==== Available data ====
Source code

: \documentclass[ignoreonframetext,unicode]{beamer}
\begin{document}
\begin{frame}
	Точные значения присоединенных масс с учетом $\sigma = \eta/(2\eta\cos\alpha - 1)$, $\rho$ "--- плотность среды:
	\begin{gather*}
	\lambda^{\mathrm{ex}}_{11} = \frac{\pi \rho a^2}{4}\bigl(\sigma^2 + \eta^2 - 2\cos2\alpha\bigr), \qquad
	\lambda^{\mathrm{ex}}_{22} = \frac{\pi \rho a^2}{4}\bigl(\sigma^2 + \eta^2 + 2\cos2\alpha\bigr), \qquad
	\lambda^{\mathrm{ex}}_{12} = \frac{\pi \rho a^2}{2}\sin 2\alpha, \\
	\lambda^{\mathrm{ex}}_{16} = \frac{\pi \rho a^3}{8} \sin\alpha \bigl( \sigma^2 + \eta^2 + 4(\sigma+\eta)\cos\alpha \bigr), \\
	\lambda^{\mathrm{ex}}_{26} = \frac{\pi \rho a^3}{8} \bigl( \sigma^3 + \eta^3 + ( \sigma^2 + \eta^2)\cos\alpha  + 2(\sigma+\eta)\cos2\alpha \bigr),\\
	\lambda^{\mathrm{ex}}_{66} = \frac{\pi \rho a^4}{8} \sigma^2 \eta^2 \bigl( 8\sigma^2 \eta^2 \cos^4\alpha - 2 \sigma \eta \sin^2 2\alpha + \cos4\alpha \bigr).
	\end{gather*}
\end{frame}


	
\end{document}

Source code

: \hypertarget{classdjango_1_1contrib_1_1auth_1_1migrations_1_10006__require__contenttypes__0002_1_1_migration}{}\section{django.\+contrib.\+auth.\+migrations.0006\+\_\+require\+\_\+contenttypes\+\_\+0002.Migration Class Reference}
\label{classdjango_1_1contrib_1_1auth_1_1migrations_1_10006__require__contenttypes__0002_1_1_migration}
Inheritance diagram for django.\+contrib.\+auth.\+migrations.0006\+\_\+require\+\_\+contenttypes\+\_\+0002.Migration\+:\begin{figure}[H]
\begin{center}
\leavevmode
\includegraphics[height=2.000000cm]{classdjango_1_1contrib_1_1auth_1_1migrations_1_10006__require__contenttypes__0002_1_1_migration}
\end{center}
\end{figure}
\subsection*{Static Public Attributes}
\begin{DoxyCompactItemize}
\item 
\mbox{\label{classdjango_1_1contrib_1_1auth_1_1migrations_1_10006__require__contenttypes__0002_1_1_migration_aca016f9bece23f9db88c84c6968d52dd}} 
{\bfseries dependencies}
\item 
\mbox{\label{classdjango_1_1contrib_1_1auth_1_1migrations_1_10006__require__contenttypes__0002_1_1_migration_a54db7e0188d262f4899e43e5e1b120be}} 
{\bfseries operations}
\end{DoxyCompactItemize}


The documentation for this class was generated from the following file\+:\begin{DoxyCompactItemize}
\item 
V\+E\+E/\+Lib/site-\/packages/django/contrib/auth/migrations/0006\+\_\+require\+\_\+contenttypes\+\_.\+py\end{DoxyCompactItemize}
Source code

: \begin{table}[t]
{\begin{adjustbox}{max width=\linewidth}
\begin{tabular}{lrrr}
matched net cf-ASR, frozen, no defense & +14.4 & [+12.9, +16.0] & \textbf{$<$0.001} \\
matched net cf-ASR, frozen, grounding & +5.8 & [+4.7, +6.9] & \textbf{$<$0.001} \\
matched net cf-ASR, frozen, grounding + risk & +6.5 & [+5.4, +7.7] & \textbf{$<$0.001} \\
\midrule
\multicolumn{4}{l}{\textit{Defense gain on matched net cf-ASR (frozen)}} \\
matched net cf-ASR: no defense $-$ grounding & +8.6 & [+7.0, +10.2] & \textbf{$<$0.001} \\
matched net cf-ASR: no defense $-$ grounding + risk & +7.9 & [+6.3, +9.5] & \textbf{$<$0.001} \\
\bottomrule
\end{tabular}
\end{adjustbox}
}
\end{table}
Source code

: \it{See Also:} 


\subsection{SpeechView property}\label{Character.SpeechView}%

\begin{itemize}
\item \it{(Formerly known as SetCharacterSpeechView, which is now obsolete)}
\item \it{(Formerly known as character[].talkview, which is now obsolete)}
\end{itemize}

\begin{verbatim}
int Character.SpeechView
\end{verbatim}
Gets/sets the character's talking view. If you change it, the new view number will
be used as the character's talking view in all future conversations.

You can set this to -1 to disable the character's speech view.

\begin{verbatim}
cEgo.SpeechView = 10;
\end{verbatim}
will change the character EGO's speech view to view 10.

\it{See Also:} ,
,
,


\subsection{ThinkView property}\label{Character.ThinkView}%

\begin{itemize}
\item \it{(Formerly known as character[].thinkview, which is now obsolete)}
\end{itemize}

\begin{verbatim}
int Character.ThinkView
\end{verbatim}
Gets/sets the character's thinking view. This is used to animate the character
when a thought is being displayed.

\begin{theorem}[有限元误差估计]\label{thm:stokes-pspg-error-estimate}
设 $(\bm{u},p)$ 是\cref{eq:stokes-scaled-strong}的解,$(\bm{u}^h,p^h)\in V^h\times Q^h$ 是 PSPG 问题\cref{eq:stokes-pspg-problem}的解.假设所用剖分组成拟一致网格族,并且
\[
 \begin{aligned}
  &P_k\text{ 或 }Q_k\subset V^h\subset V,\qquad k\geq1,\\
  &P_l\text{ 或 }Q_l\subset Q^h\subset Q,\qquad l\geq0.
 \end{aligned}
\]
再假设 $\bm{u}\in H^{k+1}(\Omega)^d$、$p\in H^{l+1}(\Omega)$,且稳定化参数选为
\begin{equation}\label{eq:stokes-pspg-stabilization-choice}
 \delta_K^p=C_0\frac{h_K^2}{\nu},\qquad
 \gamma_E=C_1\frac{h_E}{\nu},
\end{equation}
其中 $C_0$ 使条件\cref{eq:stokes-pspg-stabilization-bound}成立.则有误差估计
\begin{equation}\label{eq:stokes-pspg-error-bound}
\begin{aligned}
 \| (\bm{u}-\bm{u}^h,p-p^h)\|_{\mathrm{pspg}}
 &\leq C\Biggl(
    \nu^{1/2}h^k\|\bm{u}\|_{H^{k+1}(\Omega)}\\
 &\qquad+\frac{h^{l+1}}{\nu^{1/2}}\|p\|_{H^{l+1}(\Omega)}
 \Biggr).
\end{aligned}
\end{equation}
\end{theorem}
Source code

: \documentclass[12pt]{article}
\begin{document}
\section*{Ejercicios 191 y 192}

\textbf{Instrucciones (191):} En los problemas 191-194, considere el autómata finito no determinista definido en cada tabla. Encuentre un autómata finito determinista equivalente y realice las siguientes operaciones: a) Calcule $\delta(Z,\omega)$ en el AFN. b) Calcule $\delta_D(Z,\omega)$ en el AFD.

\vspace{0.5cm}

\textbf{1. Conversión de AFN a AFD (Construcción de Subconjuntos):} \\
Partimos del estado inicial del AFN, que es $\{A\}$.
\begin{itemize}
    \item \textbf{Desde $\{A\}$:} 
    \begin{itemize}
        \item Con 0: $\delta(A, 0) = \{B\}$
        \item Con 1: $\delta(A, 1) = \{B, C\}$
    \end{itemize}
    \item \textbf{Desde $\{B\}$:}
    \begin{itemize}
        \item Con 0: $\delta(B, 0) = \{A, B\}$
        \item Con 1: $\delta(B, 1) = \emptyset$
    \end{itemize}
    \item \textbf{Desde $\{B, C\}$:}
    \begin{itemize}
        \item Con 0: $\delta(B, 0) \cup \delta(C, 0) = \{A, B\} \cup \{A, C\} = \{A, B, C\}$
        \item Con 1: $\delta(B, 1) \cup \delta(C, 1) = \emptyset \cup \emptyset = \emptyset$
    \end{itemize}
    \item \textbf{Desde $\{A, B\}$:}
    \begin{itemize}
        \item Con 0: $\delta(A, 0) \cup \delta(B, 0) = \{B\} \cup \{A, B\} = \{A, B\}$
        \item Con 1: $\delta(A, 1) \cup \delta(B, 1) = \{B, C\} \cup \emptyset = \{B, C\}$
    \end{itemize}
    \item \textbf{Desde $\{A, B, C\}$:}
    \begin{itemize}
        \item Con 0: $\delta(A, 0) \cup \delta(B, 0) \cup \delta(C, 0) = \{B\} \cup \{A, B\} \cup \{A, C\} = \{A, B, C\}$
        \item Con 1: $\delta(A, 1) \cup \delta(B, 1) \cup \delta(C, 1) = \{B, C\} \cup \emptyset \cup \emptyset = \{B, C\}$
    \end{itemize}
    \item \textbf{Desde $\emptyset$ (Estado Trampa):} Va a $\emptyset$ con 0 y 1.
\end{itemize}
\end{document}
====
Using only the entries above, output the line with "Inheritance diagram for", the line with "gain on matched", and all lines between them, exactly as they stand.

Inheritance diagram for django.\+contrib.\+auth.\+migrations.0006\+\_\+require\+\_\+contenttypes\+\_\+0002.Migration\+:\begin{figure}[H]
\begin{center}
\leavevmode
\includegraphics[height=2.000000cm]{classdjango_1_1contrib_1_1auth_1_1migrations_1_10006__require__contenttypes__0002_1_1_migration}
\end{center}
\end{figure}
\subsection*{Static Public Attributes}
\begin{DoxyCompactItemize}
\item 
\mbox{\label{classdjango_1_1contrib_1_1auth_1_1migrations_1_10006__require__contenttypes__0002_1_1_migration_aca016f9bece23f9db88c84c6968d52dd}} 
{\bfseries dependencies}
\item 
\mbox{\label{classdjango_1_1contrib_1_1auth_1_1migrations_1_10006__require__contenttypes__0002_1_1_migration_a54db7e0188d262f4899e43e5e1b120be}} 
{\bfseries operations}
\end{DoxyCompactItemize}


The documentation for this class was generated from the following file\+:\begin{DoxyCompactItemize}
\item 
V\+E\+E/\+Lib/site-\/packages/django/contrib/auth/migrations/0006\+\_\+require\+\_\+contenttypes\+\_.\+py\end{DoxyCompactItemize}
Source code

: \begin{table}[t]
{\begin{adjustbox}{max width=\linewidth}
\begin{tabular}{lrrr}
matched net cf-ASR, frozen, no defense & +14.4 & [+12.9, +16.0] & \textbf{$<$0.001} \\
matched net cf-ASR, frozen, grounding & +5.8 & [+4.7, +6.9] & \textbf{$<$0.001} \\
matched net cf-ASR, frozen, grounding + risk & +6.5 & [+5.4, +7.7] & \textbf{$<$0.001} \\
\midrule
\multicolumn{4}{l}{\textit{Defense gain on matched net cf-ASR (frozen)}} \\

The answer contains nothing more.